Page MenuHomePhabricator

[clangd] Add a Filesystem that overlays Dirty files.

Authored by njames93 on Jan 12 2021, 2:20 PM.



Create a ThreadsafeFS in the DraftStore that overlays the dirty file contents over another ThreadsafeFS.
This provides a nice thread-safe interface for using dirty file contents throughout the codebase, for example cross file refactoring.
Creating a Filesystem view will overlay a snapshot of the current contents, so if the draft store is updated while the view is being used, it will contain stale contents.

Diff Detail

Event Timeline

njames93 created this revision.Jan 12 2021, 2:20 PM
njames93 requested review of this revision.Jan 12 2021, 2:20 PM
Herald added a project: Restricted Project. · View Herald TranscriptJan 12 2021, 2:20 PM
njames93 planned changes to this revision.Jan 12 2021, 2:37 PM
njames93 updated this revision to Diff 316357.Jan 13 2021, 3:35 AM

Remove some unrelated changes

njames93 updated this revision to Diff 316599.Jan 14 2021, 2:28 AM

Refactor RefCntString out of DraftStore class
Remove MTime from Draft, other users of DraftStore don't need to see it.

njames93 updated this revision to Diff 317856.Jan 20 2021, 6:09 AM

Start Splitting this patch up

njames93 retitled this revision from [clangd][WIP] Add a Filesystem that overlays Dirty files. to [clangd] Add a Filesystem that overlays Dirty files..Jan 20 2021, 6:47 AM
njames93 edited the summary of this revision. (Show Details)

Sorry for the long delay here. I've gotten myself buried in too many different things.
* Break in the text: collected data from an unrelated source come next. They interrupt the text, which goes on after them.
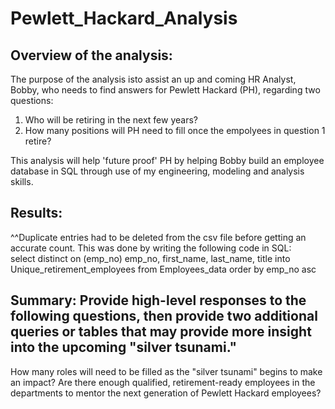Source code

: # Pewlett_Hackard_Analysis

## Overview of the analysis: 
The purpose of the analysis isto assist an up and coming HR Analyst, Bobby, who needs to find answers for Pewlett Hackard (PH), regarding two questions:

1.  Who will be retiring in the next few years?
2.  How many positions will PH need to fill once the empolyees in question 1 retire?

This analysis will help 'future proof' PH by helping Bobby build an employee database in SQL through use of my engineering, modeling and analysis skills.

## Results: 
^^Duplicate entries had to be deleted from the csv file before getting an accurate count.  This was done by writing the following code in SQL:  
select distinct on (emp_no) emp_no, 
first_name, last_name, title
into Unique_retirement_employees
from Employees_data
order by emp_no asc
## Summary: Provide high-level responses to the following questions, then provide two additional queries or tables that may provide more insight into the upcoming "silver tsunami."
How many roles will need to be filled as the "silver tsunami" begins to make an impact?
Are there enough qualified, retirement-ready employees in the departments to mentor the next generation of Pewlett Hackard employees?
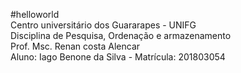 #helloworld<br/>
Centro universitário dos Guararapes - UNIFG<br/>
Disciplina de Pesquisa, Ordenação e armazenamento<br/>
Prof. Msc. Renan costa Alencar<br/>
Aluno: Iago Benone da Silva - Matrícula: 201803054
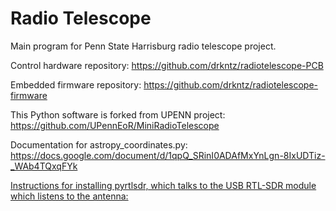 # Radio Telescope

Main program for Penn State Harrisburg radio telescope project. 

Control hardware repository: https://github.com/drkntz/radiotelescope-PCB

Embedded firmware repository: https://github.com/drkntz/radiotelescope-firmware

This Python software is forked from UPENN project: https://github.com/UPennEoR/MiniRadioTelescope

Documentation for astropy_coordinates.py: https://docs.google.com/document/d/1qpQ_SRinI0ADAfMxYnLgn-8IxUDTiz-_WAb4TQxqFYk

[Instructions for installing pyrtlsdr, which talks to the USB RTL-SDR module which listens to the antenna:](RTLSDR/installing_pyrtlsdr)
Overall the idea of exposing drafts as an overlay FS is definitely growing on me - it makes it easier and clearer to control which feature is seeing which version of the files.

At a high level my main requests are:

  • we should move maintenance of the drafts from ClangdLSPServer into ClangdServer. (This should maybe have been done a while ago, but this change makes it more complicated and therefore pressing)
  • we should simplify the implementation as much as possible, and lean on existing infrastructure - there's a lot of custom pieces here like RefCntString and DraftStoreFileSystem that seem like small optimizations over existing types

(I might take a crack at moving DraftStore by itself, as there probably are issues and I want to understand what they are...)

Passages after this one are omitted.